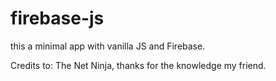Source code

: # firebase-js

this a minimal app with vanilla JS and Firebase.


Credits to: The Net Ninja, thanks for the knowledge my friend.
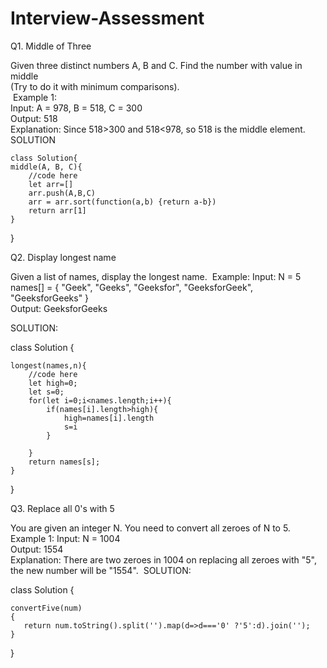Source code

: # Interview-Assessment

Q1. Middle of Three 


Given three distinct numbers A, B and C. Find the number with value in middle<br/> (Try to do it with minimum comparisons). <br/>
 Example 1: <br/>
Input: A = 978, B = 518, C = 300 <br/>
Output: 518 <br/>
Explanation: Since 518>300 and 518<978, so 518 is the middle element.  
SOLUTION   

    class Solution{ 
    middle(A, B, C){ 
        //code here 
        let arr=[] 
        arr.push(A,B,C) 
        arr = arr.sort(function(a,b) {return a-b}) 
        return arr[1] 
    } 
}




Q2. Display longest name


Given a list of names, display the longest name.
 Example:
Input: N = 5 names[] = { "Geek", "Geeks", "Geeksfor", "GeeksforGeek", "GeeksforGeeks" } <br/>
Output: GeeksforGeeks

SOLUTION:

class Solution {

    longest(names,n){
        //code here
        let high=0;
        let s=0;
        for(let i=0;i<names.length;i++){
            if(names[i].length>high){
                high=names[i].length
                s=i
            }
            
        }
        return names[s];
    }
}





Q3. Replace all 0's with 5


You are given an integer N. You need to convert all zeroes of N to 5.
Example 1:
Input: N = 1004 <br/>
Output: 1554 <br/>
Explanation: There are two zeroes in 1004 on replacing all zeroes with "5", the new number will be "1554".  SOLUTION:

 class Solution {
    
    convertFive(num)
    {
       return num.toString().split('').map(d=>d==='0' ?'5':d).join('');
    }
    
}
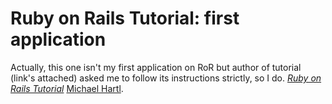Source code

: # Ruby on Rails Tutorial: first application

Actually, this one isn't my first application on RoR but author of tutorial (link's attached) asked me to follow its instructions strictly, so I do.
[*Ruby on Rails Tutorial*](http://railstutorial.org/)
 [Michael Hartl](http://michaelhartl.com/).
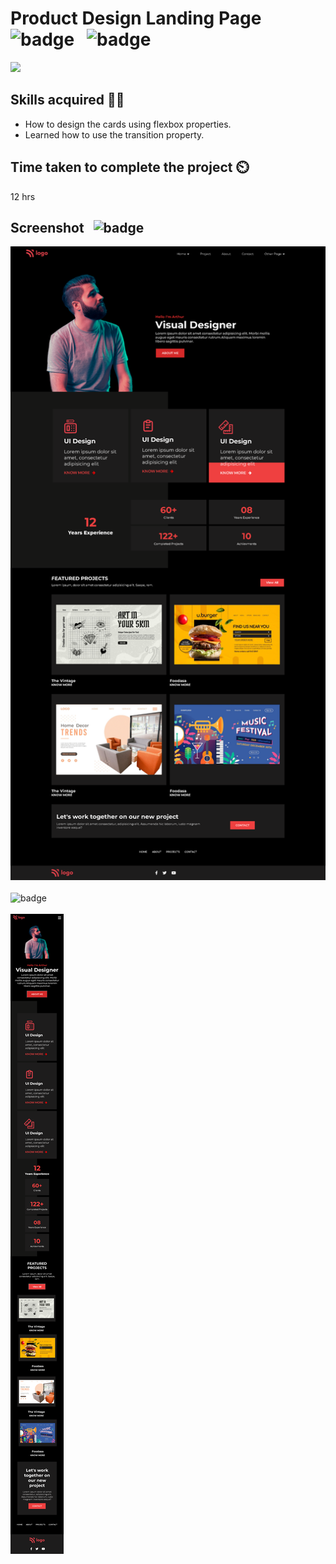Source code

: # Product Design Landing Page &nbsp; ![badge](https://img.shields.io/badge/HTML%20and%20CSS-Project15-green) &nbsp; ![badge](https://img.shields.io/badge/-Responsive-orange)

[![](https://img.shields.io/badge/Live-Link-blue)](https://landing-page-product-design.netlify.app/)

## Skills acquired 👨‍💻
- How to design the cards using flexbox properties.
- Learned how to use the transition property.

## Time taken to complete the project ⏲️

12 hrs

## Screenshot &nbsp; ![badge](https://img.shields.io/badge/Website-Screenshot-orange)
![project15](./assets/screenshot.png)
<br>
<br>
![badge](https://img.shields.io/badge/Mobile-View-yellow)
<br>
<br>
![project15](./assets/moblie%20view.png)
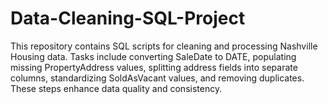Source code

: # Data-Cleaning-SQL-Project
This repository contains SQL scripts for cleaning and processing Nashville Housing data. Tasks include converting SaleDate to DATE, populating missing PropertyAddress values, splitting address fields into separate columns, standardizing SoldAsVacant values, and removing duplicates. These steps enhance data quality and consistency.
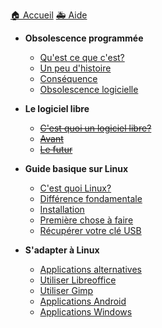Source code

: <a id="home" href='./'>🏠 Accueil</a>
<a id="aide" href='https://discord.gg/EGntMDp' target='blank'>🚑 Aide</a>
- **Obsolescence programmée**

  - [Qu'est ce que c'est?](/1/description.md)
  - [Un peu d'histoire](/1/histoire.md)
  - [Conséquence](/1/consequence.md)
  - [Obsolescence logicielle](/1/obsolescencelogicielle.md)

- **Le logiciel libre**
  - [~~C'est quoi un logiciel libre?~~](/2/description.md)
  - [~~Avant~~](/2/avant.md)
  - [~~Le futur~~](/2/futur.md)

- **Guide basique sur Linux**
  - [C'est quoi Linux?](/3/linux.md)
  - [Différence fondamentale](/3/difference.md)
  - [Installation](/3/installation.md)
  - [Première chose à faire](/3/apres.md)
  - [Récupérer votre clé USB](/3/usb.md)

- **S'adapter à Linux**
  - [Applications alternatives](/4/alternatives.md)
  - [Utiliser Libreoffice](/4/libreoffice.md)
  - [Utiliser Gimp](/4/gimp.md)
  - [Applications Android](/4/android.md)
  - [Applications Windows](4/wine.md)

# EXERCISE OBJECTIVE:
Please output the entries above exactly, leaving out every picture.

# TASK SOLUTION:
Source code

: # firebase-js

this a minimal app with vanilla JS and Firebase.


Credits to: The Net Ninja, thanks for the knowledge my friend.
Source code

: # Interview-Assessment

Q1. Middle of Three 


Given three distinct numbers A, B and C. Find the number with value in middle<br/> (Try to do it with minimum comparisons). <br/>
 Example 1: <br/>
Input: A = 978, B = 518, C = 300 <br/>
Output: 518 <br/>
Explanation: Since 518>300 and 518<978, so 518 is the middle element.  
SOLUTION   

    class Solution{ 
    middle(A, B, C){ 
        //code here 
        let arr=[] 
        arr.push(A,B,C) 
        arr = arr.sort(function(a,b) {return a-b}) 
        return arr[1] 
    } 
}




Q2. Display longest name


Given a list of names, display the longest name.
 Example:
Input: N = 5 names[] = { "Geek", "Geeks", "Geeksfor", "GeeksforGeek", "GeeksforGeeks" } <br/>
Output: GeeksforGeeks

SOLUTION:

class Solution {

    longest(names,n){
        //code here
        let high=0;
        let s=0;
        for(let i=0;i<names.length;i++){
            if(names[i].length>high){
                high=names[i].length
                s=i
            }
            
        }
        return names[s];
    }
}





Q3. Replace all 0's with 5


You are given an integer N. You need to convert all zeroes of N to 5.
Example 1:
Input: N = 1004 <br/>
Output: 1554 <br/>
Explanation: There are two zeroes in 1004 on replacing all zeroes with "5", the new number will be "1554".  SOLUTION:

 class Solution {
    
    convertFive(num)
    {
       return num.toString().split('').map(d=>d==='0' ?'5':d).join('');
    }
    
}
Source code

: # Ruby on Rails Tutorial: first application

Actually, this one isn't my first application on RoR but author of tutorial (link's attached) asked me to follow its instructions strictly, so I do.
[*Ruby on Rails Tutorial*](http://railstutorial.org/)
 [Michael Hartl](http://michaelhartl.com/).
Source code

: # Product Design Landing Page &nbsp; ![badge](https://img.shields.io/badge/HTML%20and%20CSS-Project15-green) &nbsp; ![badge](https://img.shields.io/badge/-Responsive-orange)

[![](https://img.shields.io/badge/Live-Link-blue)](https://landing-page-product-design.netlify.app/)

## Skills acquired 👨‍💻
- How to design the cards using flexbox properties.
- Learned how to use the transition property.

## Time taken to complete the project ⏲️

12 hrs

## Screenshot &nbsp; ![badge](https://img.shields.io/badge/Website-Screenshot-orange)
![project15](./assets/screenshot.png)
<br>
<br>
![badge](https://img.shields.io/badge/Mobile-View-yellow)
<br>
<br>
![project15](./assets/moblie%20view.png)
Source code

: # Data-Cleaning-SQL-Project
This repository contains SQL scripts for cleaning and processing Nashville Housing data. Tasks include converting SaleDate to DATE, populating missing PropertyAddress values, splitting address fields into separate columns, standardizing SoldAsVacant values, and removing duplicates. These steps enhance data quality and consistency.
Source code

: <a id="home" href='./'>🏠 Accueil</a>
<a id="aide" href='https://discord.gg/EGntMDp' target='blank'>🚑 Aide</a>
- **Obsolescence programmée**

  - [Qu'est ce que c'est?](/1/description.md)
  - [Un peu d'histoire](/1/histoire.md)
  - [Conséquence](/1/consequence.md)
  - [Obsolescence logicielle](/1/obsolescencelogicielle.md)

- **Le logiciel libre**
  - [~~C'est quoi un logiciel libre?~~](/2/description.md)
  - [~~Avant~~](/2/avant.md)
  - [~~Le futur~~](/2/futur.md)

- **Guide basique sur Linux**
  - [C'est quoi Linux?](/3/linux.md)
  - [Différence fondamentale](/3/difference.md)
  - [Installation](/3/installation.md)
  - [Première chose à faire](/3/apres.md)
  - [Récupérer votre clé USB](/3/usb.md)

- **S'adapter à Linux**
  - [Applications alternatives](/4/alternatives.md)
  - [Utiliser Libreoffice](/4/libreoffice.md)
  - [Utiliser Gimp](/4/gimp.md)
  - [Applications Android](/4/android.md)
  - [Applications Windows](4/wine.md)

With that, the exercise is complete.